Their country ’tis of me

The Canadian Journalism Project has published a list of the top 27 books every journalism student should read. What a great idea except the list looks more suitable for students at Columbia than Canada. Of the 27, three-quarters are non-Canadians, mostly American authors. I can’t imagine the people of any other country in the world being so self-effacing to the point of such silliness.

Folks associated with The Washington Post have three on the list: All the President’s Men, by Woodward and Bernstein, plus memoirs by Katharine Graham and Ben Bradlee. Other big-name Americans on the list who have written non-fiction, fiction, essays, profiles, and reference works include Tom Wolfe, Norman Mailer, Truman Capote, Hunter S. Thompson, and Gay Talese. You get the idea.
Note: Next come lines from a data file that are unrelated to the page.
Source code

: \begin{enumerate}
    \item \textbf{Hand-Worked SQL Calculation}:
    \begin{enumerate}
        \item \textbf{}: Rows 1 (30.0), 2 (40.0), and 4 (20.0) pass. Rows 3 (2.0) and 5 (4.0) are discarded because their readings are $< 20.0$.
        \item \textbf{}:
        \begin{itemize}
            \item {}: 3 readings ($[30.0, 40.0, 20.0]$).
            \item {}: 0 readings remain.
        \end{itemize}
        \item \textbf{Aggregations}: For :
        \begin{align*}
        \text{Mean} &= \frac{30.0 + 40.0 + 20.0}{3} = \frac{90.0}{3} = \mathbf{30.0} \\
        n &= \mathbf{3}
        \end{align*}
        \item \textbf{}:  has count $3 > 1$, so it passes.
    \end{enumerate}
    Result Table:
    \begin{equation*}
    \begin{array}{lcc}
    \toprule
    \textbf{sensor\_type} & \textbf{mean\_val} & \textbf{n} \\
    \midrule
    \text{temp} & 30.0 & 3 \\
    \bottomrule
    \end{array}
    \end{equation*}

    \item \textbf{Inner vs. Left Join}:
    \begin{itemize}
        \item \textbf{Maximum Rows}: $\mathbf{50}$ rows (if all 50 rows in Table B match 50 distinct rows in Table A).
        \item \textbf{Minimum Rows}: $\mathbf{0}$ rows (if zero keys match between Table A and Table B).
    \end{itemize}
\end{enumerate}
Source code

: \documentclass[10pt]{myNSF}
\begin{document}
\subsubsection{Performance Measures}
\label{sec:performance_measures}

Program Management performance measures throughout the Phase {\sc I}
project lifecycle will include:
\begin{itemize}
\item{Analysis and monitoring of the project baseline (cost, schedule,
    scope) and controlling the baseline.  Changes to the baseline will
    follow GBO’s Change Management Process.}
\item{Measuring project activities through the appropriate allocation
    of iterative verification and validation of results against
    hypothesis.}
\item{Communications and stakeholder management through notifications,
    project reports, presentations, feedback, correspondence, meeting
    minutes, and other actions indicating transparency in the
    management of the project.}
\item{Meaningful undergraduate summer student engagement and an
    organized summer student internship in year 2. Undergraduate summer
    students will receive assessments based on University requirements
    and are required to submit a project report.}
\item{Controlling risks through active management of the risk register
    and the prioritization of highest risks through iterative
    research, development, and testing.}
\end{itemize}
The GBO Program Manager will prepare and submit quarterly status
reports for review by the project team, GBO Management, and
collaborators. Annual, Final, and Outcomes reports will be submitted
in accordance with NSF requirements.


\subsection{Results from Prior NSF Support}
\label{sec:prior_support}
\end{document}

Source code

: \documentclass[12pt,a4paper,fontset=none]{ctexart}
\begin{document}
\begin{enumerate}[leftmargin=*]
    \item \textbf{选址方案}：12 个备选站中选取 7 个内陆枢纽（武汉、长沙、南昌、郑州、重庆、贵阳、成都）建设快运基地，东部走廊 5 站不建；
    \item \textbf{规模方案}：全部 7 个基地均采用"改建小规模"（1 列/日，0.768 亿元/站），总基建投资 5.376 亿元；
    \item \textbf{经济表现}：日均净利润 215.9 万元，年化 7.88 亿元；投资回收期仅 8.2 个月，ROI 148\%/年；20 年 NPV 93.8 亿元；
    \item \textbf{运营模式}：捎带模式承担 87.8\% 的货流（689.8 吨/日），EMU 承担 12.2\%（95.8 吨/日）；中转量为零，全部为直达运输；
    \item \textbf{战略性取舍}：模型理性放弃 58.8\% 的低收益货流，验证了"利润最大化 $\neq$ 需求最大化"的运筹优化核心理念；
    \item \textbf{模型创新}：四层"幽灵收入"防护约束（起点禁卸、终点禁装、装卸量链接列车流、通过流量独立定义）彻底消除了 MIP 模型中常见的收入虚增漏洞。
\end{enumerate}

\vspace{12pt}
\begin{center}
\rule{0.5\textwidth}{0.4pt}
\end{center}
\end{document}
Here’s my list for journalism students of fifteen Canadian books:

• just about anything by Peter C. Newman but certainly Renegade in Power (McClelland & Stewart 1963) and The Establishment (M&S 1975) the first major Canadian non-fiction books on politics and business respectively;

• speaking of politics, two more by the writerly Dalton Camp, a memoir, Gentlemen, Players and Politicians (M&S 1970) and Points of Departure (Deneau & Greenburg 1979), about his time on the 1979 election campaign;

• and a third, Larry Zolf’s Dance of the Dialectic (James Lewis & Samuel 1973) an irreverent look at Pierre Trudeau;

• Game Misconduct by Russ Conway (Macfarlane Walter & Ross 1995), the investigative book that laid Alan Eagleson bare;

• The Traders, by Alexander Ross (Collins 1984), the best book ever about Bay Street;

• A Gentleman of the Press, a biography of John Bayne Maclean (Doubleday 1969), who started as a $5 a week reporter and became a publisher, written by Floyd S. Chalmers, long-time editor of The Financial Post;

• The Treasure-Seekers (Macmillan 1978), Phillip Smith’s rollicking account of Home Oil;

• A Life in the Bush, by Roy MacGregor (Viking 1999) a great writer’s best work about his father, Algonquin Park, and the stuff of life itself;

• The Far Side of the Street, Bruce Hutchison (Macmillan, 1976), a most readable memoir by one of the last of the real newspapermen;

• Towers of Gold, Feet of Clay (Collins 1982) a wry look at bankers by the indefatigable Walter Stewart;

* Fowler’s Modern English Usage by H. W. Fowler (Oxford, many editions), the essential and readable guide to a writer’s life;

• The Kingdom of Canada by W. L. Morton (M&S 1963), the best history of the country from Viking explorers to modern times;

• The Scotch, by John Kenneth Galbraith (Houghton Mifflin 1985), my all-time favorite book, a coming-of-age memoir by a great thinker and economist.